____ Input records

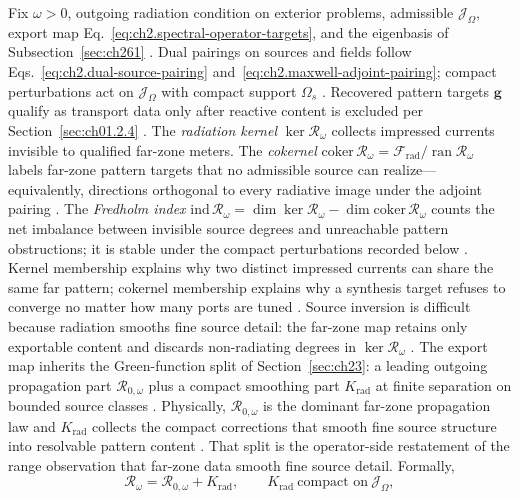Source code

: Fix $\omega>0$, outgoing radiation condition on exterior problems, admissible
$\mathcal{J}_\Omega$, export map Eq.~\eqref{eq:ch2.spectral-operator-targets}, and the
eigenbasis of Subsection~\ref{sec:ch261} \cite{stratton1941}. Dual pairings on sources and fields
follow Eqs.~\eqref{eq:ch2.dual-source-pairing} and~\eqref{eq:ch2.maxwell-adjoint-pairing};
compact perturbations act on $\mathcal{J}_\Omega$ with compact support $\Omega_s$
\cite{harrington2001}. Recovered pattern targets $\mathbf{g}$ qualify as transport data only
after reactive content is excluded per Section~\ref{sec:ch01.2.4} \cite{stratton1941}.
The \emph{radiation kernel} $\ker\mathcal{R}_\omega$ collects impressed currents invisible to
qualified far-zone meters. The \emph{cokernel}
$\mathrm{coker}\,\mathcal{R}_\omega=\mathcal{F}_{\mathrm{rad}}/\operatorname{ran}\mathcal{R}_\omega$
labels far-zone pattern targets that no admissible source can realize---equivalently, directions
orthogonal to every radiative image under the adjoint pairing \cite{stratton1941}. The
\emph{Fredholm index}
$\mathrm{ind}\,\mathcal{R}_\omega=\dim\ker\mathcal{R}_\omega-\dim\mathrm{coker}\,\mathcal{R}_\omega$
counts the net imbalance between invisible source degrees and unreachable pattern obstructions;
it is stable under the compact perturbations recorded below \cite{harrington2001}. Kernel
membership explains why two distinct impressed currents can share the same far pattern;
cokernel membership explains why a synthesis target refuses to converge no matter how many ports
are tuned \cite{stratton1941}.
Source inversion is difficult because radiation smooths fine source detail: the far-zone map
retains only exportable content and discards non-radiating degrees in $\ker\mathcal{R}_\omega$
\cite{devaney2004}. The export map inherits the Green-function split of Section~\ref{sec:ch23}: a leading outgoing
propagation part $\mathcal{R}_{0,\omega}$ plus a compact smoothing part $K_{\mathrm{rad}}$ at
finite separation on bounded source classes \cite{stratton1941}. Physically,
$\mathcal{R}_{0,\omega}$ is the dominant far-zone propagation law and $K_{\mathrm{rad}}$ collects
the compact corrections that smooth fine source structure into resolvable pattern content
\cite{harrington2001}. That split is the operator-side restatement of the range observation that
far-zone data smooth fine source detail. Formally,
\begin{equation}
\label{eq:ch2.radiation-fredholm-decomposition}
\mathcal{R}_\omega
=
\mathcal{R}_{0,\omega}+K_{\mathrm{rad}},
\qquad
K_{\mathrm{rad}}\ \text{compact on}\ \mathcal{J}_\Omega,
\end{equation}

________

**What you have to do**
Everything above from the line containing "it is stable" down to the line containing "plus a compact" should be copied exactly, both end lines included, and nothing else.

**Solution below**
it is stable under the compact perturbations recorded below \cite{harrington2001}. Kernel
membership explains why two distinct impressed currents can share the same far pattern;
cokernel membership explains why a synthesis target refuses to converge no matter how many ports
are tuned \cite{stratton1941}.
Source inversion is difficult because radiation smooths fine source detail: the far-zone map
retains only exportable content and discards non-radiating degrees in $\ker\mathcal{R}_\omega$
\cite{devaney2004}. The export map inherits the Green-function split of Section~\ref{sec:ch23}: a leading outgoing
propagation part $\mathcal{R}_{0,\omega}$ plus a compact smoothing part $K_{\mathrm{rad}}$ at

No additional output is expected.